More details on this project and follow-up pictures will be added as we work to restore this feature.

Our New Home

I've lived many places, but never before have I had a place to call my very own home. And while for the past 15 years my career has been spent advising other people on how to care of their historic properties, now I finally have an opportunity to put all of that accumulated knowledge into practice on my own property.

About six months ago my wife, our two young boys, and me packed everything we owned in a truck and traveled to Middlesboro, Kentucky. This is a town with a very rich history. Daniel Boone passed through centuries ago. The whole town is built inside of a meteorite crater. Plenty of other exciting things happened here too, though I digress.

We got ourselves better oriented those first few months. About two months ago we ran across this gem of a house. Following a prolonged negotiation and nearly walking away altogether, we closed on the house April 29. The task then became to get everything ready for our family to move in ASAP. That involved me painting that first night until 1am.

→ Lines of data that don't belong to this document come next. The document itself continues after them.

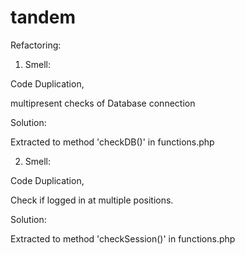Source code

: tandem
======
Refactoring:

1. Smell:
 
  Code Duplication,

  multipresent checks of Database connection
  
  Solution:
  
  Extracted to method 'checkDB()' in functions.php

2. Smell:
 
  Code Duplication,

  Check if logged in at multiple positions.
  
  Solution:
  
  Extracted to method 'checkSession()' in functions.php
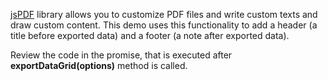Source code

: <a href="https://github.com/parallax/jsPDF" target="_blank">jsPDF</a> library allows you to customize PDF files and write custom texts and draw custom content. This demo uses this functionality to add a header (a title before exported data) and a footer (a note after exported data).

Review the code in the promise, that is executed after **exportDataGrid(options)** method is called.
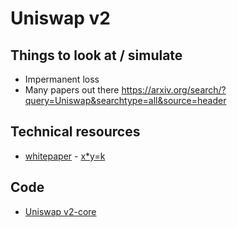 # Uniswap v2

## Things to look at / simulate 
- Impermanent loss
- Many papers out there https://arxiv.org/search/?query=Uniswap&searchtype=all&source=header

## Technical resources
- [whitepaper](https://uniswap.org/whitepaper.pdf)
- [x*y=k](https://github.com/runtimeverification/verified-smart-contracts/blob/uniswap/uniswap/x-y-k.pdf)

## Code
- [Uniswap v2-core](https://github.com/Uniswap/v2-core/blob/master/contracts/)

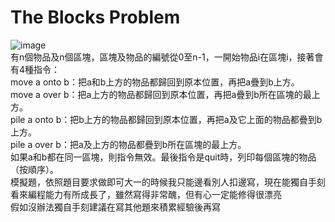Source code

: # The Blocks Problem  
![image](https://github.com/10360555iamnn/UVAdataset/assets/95529963/79ec0664-0669-4e49-991e-49fffebce350)  
有n個物品及n個區塊，區塊及物品的編號從0至n-1，一開始物品i在區塊i，接著會有4種指令：  
move a onto b：把a和b上方的物品都歸回到原本位置，再把a疊到b上方。  
move a over b：把a上方的物品都歸回到原本位置，再把a疊到b所在區塊的最上方。  
pile a onto b：把b上方的物品都歸回到原本位置，再把a及它上面的物品都疊到b上方。  
pile a over b：把a及上方的物品都疊到b所在區塊的最上方。  
如果a和b都在同一區塊，則指令無效。最後指令是quit時，列印每個區塊的物品（按順序）。  
模擬題，依照題目要求做即可大一的時候我只能邊看別人扣邊寫，現在能獨自手刻看來編程能力有所成長了，雖然寫得非常醜，但有心一定能修得很漂亮  
假如沒辦法獨自手刻建議在寫其他題來積累經驗後再寫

Several other days and nights like that followed, only to be interrupted by my already busy work schedule.

So far there have been many wonderful and unexpected surprises. The sellers told us during closing about some beautiful windows that were enclosed within a wall. Of course one of my first projects was to remove the paneling and expose the windows. That was quite a find! Stripping fireplace mantels has been a more recent preoccupation of mine.

We have some big plans for this house. As we progress I hope to utilize this blog as a tool to tell the stories of what we discover along the way with our renovation.